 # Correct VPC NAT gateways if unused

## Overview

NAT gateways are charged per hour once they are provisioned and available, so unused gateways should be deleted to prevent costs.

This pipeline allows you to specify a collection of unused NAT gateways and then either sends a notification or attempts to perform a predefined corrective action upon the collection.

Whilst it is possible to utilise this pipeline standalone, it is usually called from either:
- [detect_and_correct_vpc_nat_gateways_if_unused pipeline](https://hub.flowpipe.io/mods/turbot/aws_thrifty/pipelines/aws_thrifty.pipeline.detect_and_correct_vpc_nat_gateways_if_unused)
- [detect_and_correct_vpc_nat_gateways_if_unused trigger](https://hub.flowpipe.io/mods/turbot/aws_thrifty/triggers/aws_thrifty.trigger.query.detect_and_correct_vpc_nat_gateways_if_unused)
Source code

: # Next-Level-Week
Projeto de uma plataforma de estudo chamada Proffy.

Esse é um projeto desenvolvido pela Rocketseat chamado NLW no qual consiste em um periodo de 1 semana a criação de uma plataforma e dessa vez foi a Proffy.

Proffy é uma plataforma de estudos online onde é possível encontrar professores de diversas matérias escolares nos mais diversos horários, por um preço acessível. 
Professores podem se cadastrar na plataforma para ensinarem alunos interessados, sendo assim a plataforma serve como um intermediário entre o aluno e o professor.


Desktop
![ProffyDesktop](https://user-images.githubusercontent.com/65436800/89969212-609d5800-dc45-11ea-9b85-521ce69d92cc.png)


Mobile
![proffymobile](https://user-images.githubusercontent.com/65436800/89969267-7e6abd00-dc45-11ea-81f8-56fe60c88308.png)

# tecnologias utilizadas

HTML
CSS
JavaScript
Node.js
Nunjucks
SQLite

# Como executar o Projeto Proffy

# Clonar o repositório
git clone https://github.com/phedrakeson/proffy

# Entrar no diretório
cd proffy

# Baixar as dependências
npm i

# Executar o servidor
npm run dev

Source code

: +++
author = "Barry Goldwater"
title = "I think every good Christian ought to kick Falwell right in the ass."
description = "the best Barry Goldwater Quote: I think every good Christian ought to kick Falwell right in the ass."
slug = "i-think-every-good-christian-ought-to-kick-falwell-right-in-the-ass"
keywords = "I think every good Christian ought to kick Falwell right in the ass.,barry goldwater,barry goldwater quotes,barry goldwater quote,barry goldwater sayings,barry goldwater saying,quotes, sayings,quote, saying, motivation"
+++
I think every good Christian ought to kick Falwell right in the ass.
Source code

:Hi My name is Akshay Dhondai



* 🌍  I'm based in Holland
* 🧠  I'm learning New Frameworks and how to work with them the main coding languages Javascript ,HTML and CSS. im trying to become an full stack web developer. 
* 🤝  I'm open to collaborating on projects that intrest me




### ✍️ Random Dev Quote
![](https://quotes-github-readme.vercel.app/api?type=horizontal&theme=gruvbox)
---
####################
Return only the lines running from the line with "### ✍️ Random Dev Quote" to the last line of the records, both included, exactly as written.

### ✍️ Random Dev Quote
![](https://quotes-github-readme.vercel.app/api?type=horizontal&theme=gruvbox)
---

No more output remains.